Exercise objective
Beneath this line is the data. Output exactly the lines from the line with "[Go to Cases" to the line with "Informed with Displacement", both ends included, and nothing more.

+===+

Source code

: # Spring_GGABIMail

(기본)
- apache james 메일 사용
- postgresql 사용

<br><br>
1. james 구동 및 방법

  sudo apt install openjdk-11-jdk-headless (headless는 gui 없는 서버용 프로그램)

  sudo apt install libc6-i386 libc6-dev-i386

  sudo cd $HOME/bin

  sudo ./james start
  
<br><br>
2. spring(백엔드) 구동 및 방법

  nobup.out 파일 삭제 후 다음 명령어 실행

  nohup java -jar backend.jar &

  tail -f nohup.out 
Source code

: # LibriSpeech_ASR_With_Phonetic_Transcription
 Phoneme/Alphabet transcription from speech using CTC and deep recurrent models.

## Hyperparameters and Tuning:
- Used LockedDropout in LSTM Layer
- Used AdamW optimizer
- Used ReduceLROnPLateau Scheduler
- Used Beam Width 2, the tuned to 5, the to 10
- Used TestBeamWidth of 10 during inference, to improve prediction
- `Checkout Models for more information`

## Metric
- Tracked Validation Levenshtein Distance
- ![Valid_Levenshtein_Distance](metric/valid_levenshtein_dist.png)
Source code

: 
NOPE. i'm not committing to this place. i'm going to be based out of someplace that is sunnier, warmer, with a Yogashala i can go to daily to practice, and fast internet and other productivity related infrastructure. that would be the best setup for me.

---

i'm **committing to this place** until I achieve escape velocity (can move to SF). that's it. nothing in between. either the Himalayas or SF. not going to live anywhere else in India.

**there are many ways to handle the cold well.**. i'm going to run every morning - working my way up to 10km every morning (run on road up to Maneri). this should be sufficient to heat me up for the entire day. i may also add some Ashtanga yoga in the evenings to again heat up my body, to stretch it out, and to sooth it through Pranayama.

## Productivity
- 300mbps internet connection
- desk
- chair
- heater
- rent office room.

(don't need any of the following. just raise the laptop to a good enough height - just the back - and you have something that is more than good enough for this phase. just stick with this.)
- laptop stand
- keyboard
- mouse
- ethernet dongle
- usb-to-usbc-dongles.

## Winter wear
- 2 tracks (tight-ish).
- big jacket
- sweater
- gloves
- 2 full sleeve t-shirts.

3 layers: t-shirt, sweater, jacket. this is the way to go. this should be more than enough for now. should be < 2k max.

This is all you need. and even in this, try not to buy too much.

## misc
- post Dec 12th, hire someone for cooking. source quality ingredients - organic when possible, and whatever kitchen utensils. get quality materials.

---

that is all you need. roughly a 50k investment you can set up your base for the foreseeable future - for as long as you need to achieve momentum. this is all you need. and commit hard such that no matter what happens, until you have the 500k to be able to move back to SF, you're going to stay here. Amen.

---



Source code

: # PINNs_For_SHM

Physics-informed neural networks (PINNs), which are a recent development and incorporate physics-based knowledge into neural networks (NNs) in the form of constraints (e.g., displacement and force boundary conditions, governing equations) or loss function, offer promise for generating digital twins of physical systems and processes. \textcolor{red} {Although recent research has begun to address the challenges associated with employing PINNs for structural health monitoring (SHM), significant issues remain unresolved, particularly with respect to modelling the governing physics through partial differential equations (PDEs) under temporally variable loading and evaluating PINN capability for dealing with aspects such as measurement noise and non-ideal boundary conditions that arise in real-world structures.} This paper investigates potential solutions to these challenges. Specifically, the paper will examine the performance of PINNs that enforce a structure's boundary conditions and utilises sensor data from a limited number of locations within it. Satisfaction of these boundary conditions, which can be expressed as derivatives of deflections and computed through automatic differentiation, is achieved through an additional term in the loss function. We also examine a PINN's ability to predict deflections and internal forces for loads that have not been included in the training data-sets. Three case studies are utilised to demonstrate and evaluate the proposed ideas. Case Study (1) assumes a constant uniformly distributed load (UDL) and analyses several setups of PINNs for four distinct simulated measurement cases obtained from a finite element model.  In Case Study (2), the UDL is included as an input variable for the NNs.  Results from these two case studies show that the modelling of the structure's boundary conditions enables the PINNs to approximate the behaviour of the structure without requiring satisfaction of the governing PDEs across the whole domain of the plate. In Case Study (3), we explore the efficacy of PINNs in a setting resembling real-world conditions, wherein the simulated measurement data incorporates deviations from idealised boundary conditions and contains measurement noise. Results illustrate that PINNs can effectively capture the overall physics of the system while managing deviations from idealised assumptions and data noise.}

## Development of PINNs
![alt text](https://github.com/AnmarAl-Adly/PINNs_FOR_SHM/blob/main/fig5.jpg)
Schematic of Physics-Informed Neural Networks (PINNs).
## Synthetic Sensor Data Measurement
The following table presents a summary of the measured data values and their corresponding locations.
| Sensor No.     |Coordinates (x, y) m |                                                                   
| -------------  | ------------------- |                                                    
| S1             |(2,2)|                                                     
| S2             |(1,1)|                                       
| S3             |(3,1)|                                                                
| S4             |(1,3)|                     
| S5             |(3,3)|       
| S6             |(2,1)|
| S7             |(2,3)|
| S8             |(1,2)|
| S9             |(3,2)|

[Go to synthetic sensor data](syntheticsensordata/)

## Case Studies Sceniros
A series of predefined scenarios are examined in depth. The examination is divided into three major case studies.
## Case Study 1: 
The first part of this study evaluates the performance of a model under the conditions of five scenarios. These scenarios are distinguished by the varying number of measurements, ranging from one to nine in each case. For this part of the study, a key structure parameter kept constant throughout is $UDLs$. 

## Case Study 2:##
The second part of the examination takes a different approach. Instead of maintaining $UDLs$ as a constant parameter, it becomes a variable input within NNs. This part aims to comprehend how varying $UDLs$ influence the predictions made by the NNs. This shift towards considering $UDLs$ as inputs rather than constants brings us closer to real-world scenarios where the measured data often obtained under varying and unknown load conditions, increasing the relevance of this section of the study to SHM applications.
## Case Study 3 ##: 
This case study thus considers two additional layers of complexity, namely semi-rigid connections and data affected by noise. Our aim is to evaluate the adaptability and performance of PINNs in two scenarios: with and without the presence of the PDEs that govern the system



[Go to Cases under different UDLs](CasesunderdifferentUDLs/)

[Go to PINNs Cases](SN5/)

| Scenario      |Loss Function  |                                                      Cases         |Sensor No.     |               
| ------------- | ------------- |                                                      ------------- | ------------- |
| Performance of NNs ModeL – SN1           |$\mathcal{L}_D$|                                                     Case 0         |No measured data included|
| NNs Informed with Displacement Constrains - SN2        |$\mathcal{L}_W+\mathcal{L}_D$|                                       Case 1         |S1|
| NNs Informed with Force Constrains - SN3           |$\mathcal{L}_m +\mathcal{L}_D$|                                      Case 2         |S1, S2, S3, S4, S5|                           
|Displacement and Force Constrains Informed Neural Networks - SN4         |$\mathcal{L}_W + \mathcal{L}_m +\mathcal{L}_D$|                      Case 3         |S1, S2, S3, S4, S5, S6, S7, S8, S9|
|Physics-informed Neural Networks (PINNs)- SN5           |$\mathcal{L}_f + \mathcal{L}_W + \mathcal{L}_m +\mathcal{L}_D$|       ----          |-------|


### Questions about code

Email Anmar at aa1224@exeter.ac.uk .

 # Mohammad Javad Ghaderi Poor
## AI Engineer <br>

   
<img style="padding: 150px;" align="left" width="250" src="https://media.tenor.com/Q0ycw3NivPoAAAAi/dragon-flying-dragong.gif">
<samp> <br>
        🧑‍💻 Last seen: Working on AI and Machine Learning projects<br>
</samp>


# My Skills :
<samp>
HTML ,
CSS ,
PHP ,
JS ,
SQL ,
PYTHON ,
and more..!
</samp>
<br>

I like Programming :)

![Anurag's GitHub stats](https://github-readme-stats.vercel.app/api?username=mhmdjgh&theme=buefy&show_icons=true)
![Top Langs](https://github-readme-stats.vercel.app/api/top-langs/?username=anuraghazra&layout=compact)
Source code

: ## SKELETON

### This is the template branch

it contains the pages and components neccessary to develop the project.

+===+

Answer section
[Go to Cases under different UDLs](CasesunderdifferentUDLs/)

[Go to PINNs Cases](SN5/)

| Scenario      |Loss Function  |                                                      Cases         |Sensor No.     |               
| ------------- | ------------- |                                                      ------------- | ------------- |
| Performance of NNs ModeL – SN1           |$\mathcal{L}_D$|                                                     Case 0         |No measured data included|
| NNs Informed with Displacement Constrains - SN2        |$\mathcal{L}_W+\mathcal{L}_D$|                                       Case 1         |S1|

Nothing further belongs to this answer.